The driving force behind most server development these days is reducing the power draw.

The IT industry learned a hard lesson during the last oil shock: Increasing hardware density in the data center with little or no regard for rising energy consumption can come back to bite you-hard.

These days, some of the most innovative designs use a plethora of low-power technologies all the way down to the silicon.

SeaMicro, for one, is the latest to come out with a low-power device that aims to match or exceed the performance available from many of the high-power machines in use today. The SM10000-64 uses Intel's new dual-core Atom N570 chip, scaling up to 256 cores in a 10 U enclosure, offering performance equal to a Xeon configuration of more than 1,400 cores while consuming barely a quarter of the electricity. At the moment, however, that kind of efficiency will come at a substantial price tag-the SM10000 starts at $150,000.

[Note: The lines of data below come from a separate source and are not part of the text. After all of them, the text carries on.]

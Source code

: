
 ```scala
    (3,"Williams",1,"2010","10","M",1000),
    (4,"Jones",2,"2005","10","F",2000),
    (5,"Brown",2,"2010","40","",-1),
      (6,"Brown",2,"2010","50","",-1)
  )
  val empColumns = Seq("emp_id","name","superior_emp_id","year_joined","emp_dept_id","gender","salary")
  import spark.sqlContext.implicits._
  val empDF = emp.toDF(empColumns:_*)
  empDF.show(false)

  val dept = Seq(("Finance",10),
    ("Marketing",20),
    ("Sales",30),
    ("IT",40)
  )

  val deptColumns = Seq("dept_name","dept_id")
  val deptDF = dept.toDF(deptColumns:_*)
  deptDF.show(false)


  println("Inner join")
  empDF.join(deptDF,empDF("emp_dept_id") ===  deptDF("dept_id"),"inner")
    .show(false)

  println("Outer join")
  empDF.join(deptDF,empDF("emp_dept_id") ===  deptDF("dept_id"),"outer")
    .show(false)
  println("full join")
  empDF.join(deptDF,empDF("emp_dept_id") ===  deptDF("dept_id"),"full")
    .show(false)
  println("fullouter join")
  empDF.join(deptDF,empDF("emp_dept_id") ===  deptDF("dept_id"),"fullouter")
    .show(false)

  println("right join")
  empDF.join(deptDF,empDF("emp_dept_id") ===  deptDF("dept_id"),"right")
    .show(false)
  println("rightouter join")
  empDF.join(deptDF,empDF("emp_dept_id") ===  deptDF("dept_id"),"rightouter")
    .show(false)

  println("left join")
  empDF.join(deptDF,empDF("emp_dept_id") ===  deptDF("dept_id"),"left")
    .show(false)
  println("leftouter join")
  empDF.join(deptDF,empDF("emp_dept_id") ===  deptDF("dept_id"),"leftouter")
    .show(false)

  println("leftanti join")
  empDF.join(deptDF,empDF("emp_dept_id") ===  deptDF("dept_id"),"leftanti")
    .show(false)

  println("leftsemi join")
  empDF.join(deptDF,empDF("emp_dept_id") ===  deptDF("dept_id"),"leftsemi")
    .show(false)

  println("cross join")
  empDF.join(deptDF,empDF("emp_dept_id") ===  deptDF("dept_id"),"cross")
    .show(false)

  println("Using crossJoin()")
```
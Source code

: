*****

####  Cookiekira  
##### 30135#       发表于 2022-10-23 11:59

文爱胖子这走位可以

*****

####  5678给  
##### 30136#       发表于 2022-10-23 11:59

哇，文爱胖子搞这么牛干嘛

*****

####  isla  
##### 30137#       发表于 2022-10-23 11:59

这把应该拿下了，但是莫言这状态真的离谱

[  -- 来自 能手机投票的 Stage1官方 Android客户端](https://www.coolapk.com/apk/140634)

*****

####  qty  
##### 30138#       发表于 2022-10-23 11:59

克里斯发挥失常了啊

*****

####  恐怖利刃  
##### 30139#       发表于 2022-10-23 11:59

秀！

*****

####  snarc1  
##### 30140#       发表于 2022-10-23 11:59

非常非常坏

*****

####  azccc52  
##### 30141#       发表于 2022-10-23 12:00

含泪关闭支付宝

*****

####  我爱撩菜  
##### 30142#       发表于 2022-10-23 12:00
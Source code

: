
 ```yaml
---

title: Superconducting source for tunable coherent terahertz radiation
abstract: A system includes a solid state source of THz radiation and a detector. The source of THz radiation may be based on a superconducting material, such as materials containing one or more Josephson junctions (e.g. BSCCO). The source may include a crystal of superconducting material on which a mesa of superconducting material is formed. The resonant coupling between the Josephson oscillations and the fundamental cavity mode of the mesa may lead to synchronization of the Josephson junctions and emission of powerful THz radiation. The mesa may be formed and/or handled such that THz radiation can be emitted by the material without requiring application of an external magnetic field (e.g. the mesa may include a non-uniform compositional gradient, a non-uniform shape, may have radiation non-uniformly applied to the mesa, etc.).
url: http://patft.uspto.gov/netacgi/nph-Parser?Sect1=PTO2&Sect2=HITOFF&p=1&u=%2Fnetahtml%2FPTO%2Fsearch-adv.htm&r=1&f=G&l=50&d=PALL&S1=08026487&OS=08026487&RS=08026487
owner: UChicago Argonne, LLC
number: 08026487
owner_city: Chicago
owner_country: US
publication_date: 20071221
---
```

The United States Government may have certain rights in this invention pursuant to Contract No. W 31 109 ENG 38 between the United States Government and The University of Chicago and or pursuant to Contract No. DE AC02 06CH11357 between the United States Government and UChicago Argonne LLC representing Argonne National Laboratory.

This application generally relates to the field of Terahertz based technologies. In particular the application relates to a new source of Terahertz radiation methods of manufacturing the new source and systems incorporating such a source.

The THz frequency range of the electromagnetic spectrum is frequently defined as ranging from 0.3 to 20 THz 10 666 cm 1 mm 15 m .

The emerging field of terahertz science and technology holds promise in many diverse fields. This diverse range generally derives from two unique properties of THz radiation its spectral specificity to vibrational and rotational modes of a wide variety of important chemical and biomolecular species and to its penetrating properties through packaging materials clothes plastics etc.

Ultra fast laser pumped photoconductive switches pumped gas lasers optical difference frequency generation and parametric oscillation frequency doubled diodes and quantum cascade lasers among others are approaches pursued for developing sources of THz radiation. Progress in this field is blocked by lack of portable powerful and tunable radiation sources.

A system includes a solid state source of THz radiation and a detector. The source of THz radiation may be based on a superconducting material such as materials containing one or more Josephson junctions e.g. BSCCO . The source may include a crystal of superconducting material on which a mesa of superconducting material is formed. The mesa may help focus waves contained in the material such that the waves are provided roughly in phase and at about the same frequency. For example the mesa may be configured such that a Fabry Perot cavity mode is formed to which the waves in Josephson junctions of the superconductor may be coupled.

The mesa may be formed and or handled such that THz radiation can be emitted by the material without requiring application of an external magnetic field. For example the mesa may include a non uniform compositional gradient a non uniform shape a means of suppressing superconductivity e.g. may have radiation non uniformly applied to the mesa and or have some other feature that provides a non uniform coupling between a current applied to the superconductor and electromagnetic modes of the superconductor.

That the Atom processors seem perfectly capable of peeling market share away from the Xeon is not lost on Intel, particularly now that the 64-bit version supports extra RAM for such in-demand applications like Web service and transactional databases. However, the alternative would be to cede the low-power market to rivals AMD and ARM, which would essentially place the company's bread-and-butter x86 business at the mercy of others.

At the moment, at least, it seems like the enterprise-ready ARM revolution is lukewarm at best. The company has stated that it is eager to expand its architecture beyond notebooks and mobile devices with the Cortex A15 release. However, that device can handle only 40-bit environments-good for some enterprise applications but not all. CEO Warren East has even gone so far as to say the company is not even ready to release a 64-bit version, but may be at some future point.

At AMD, the story is a bit different. The company recently unveiled a new set of devices in its Opteron 6100 series, which, like all Opterons, has the ability to handle both 32- and 64-bit execution without any lag. The new chips come in 8- and 12-core designs while keeping the power envelope under 65 watts. At the same time, the company is said to be close to releasing the 16-core Interlagos chip based on the new Bulldozer architecture that features a flexible floating point design capable of simultaneous execution of two 128-bit commands.

For the enterprise, the good news is that low-power does not necessarily equal less performance. After spending decades pursuing ever-increasing processing power at the expense of all else, including power consumption, it turns out that is a lot of fat to cut from today's architectures. Ultimately, the power/performance ratio will flatten out, meaning the basic hardware units will hit maximum efficiency and future energy savings will have to come through architectural and design innovations.

But that day does not seem to be upon us yet. There's still a lot to be gained from going back to the drawing board.